Creating stored procedures in MySQL - Performance & Efficiency
When we create stored procedures in MySQL, we want to know how the time it takes to run them changes as the data grows.
We ask: How does the work inside the procedure grow when there are more rows or calls?
Analyze the time complexity of the following stored procedure.
CREATE PROCEDURE GetUserOrders(IN userId INT)
BEGIN
SELECT * FROM orders WHERE customer_id = userId;
END;
This procedure fetches all orders for a given user from the orders table.
Look for loops or repeated work inside the procedure.
- Primary operation: Scanning the orders table to find matching rows.
- How many times: The database checks each order row to see if it belongs to the user.
As the number of orders grows, the work to find matching orders grows too.
| Input Size (n) | Approx. Operations |
|---|---|
| 10 | About 10 checks |
| 100 | About 100 checks |
| 1000 | About 1000 checks |
Pattern observation: The work grows roughly in direct proportion to the number of orders.
Time Complexity: O(n)
This means the time to run the procedure grows linearly with the number of orders in the table.

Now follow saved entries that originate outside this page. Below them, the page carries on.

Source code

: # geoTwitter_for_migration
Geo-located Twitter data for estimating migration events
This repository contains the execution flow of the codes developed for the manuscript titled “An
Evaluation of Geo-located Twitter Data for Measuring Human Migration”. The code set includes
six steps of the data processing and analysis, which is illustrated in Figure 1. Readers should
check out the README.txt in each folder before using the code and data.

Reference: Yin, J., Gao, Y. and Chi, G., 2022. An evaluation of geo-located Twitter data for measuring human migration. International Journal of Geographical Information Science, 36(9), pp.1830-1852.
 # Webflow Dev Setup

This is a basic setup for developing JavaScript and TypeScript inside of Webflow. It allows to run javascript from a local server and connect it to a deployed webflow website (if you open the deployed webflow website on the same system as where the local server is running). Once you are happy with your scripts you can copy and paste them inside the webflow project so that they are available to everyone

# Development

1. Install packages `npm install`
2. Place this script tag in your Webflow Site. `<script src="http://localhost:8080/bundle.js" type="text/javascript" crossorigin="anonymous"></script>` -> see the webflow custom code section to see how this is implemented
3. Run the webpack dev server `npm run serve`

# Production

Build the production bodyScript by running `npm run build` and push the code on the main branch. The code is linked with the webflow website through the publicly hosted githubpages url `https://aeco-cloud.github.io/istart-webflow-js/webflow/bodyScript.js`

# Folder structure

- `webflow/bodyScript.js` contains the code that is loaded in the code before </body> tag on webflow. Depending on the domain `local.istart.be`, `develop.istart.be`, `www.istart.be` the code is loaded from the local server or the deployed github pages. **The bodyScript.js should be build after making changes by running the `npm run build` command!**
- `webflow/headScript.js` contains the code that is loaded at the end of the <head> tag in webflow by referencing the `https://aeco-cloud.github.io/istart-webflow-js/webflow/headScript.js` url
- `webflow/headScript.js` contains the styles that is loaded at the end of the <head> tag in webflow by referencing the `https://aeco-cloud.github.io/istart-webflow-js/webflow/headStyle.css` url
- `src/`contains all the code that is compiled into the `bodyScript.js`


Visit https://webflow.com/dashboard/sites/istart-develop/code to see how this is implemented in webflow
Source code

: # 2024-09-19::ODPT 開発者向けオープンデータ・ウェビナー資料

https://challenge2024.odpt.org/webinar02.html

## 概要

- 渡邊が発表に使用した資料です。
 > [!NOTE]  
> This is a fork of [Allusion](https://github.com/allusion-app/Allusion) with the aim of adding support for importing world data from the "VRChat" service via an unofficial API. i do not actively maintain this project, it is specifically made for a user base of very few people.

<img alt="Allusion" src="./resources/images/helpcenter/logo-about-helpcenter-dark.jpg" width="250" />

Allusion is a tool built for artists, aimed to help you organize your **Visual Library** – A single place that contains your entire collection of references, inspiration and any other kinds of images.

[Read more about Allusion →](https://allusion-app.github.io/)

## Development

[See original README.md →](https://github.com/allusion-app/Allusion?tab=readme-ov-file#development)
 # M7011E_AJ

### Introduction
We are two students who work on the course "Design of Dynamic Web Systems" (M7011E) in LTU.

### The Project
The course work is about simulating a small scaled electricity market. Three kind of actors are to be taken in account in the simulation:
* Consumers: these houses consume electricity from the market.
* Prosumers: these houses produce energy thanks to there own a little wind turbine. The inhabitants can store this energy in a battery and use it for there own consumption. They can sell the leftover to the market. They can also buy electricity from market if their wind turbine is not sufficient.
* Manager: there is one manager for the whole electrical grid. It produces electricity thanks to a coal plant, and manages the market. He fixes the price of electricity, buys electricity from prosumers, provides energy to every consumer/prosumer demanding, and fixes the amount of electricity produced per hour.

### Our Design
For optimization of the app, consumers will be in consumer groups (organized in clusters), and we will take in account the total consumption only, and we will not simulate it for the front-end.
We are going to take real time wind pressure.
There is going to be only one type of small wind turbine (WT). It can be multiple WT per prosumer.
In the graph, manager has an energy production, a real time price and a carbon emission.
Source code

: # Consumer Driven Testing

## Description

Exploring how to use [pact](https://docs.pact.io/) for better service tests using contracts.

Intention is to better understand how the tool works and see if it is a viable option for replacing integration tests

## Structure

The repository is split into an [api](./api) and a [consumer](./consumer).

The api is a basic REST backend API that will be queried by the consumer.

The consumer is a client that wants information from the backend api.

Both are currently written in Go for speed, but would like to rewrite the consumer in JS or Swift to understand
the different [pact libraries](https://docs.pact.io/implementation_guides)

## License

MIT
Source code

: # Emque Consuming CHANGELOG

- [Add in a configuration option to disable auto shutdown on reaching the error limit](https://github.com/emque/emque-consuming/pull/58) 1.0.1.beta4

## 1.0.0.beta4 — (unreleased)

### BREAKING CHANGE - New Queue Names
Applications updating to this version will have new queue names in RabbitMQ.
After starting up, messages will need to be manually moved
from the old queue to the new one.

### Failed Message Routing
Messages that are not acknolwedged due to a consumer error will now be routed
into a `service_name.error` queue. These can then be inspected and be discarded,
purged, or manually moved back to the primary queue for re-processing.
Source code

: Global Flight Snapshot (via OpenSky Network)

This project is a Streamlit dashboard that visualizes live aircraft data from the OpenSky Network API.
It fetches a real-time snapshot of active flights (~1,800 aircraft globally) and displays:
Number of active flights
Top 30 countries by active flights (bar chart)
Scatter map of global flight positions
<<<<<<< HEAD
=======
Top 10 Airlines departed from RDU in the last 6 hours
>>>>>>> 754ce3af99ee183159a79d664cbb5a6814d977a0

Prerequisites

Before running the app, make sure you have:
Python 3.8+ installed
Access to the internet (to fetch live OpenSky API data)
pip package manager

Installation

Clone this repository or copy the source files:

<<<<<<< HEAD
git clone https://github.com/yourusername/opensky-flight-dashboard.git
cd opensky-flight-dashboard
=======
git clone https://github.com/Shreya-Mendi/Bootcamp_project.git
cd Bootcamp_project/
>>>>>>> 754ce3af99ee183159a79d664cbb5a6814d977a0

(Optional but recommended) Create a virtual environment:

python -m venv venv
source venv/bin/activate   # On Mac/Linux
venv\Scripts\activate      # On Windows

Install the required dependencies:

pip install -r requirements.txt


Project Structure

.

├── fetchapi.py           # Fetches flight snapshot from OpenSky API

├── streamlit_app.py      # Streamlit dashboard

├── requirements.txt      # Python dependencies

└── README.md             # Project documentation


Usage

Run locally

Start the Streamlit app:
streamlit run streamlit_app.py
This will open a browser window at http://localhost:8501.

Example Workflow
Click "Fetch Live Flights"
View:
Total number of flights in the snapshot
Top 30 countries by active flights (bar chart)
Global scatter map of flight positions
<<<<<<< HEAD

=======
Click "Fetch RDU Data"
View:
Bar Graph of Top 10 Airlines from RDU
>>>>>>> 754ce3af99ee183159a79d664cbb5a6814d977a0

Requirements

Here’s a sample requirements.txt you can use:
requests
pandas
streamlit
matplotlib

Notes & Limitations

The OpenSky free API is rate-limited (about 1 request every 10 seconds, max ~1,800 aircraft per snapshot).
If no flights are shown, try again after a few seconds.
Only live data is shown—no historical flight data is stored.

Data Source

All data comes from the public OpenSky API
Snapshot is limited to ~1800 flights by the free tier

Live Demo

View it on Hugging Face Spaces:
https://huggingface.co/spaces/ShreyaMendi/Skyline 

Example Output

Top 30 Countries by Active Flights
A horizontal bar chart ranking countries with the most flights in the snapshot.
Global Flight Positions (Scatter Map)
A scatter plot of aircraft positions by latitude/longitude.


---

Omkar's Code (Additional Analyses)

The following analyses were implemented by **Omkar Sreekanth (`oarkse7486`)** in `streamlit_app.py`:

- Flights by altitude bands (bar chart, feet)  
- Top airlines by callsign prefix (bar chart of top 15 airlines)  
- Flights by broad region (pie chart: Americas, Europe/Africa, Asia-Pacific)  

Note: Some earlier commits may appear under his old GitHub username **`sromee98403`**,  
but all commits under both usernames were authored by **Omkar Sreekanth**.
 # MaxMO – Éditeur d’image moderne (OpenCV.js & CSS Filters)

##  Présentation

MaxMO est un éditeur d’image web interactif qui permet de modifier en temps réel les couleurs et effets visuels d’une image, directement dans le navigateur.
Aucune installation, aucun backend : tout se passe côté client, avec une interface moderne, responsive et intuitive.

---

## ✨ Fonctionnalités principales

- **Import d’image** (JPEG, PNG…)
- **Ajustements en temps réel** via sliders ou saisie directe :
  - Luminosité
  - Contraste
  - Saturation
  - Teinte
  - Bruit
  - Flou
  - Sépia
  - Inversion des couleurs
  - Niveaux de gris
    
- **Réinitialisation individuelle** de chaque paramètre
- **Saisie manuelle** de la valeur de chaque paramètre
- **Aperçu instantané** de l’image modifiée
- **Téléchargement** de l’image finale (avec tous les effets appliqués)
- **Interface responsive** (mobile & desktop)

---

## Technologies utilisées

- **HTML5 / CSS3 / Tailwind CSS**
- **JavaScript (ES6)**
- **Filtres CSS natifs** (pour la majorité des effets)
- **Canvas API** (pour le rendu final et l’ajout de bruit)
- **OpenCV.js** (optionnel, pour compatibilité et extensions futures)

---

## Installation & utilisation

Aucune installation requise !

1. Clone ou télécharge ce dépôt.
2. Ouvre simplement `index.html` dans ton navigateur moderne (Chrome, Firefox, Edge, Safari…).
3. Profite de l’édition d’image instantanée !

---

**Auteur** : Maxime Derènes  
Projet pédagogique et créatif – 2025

[X] Wrong: "Stored procedures always run instantly no matter how much data there is."
[OK] Correct: The procedure still does work on the data, so if the data grows, the time to run grows too.
Understanding how stored procedures scale helps you write efficient database code and explain your reasoning clearly in interviews.
What if the procedure included a loop inside that called another query for each order? How would the time complexity change?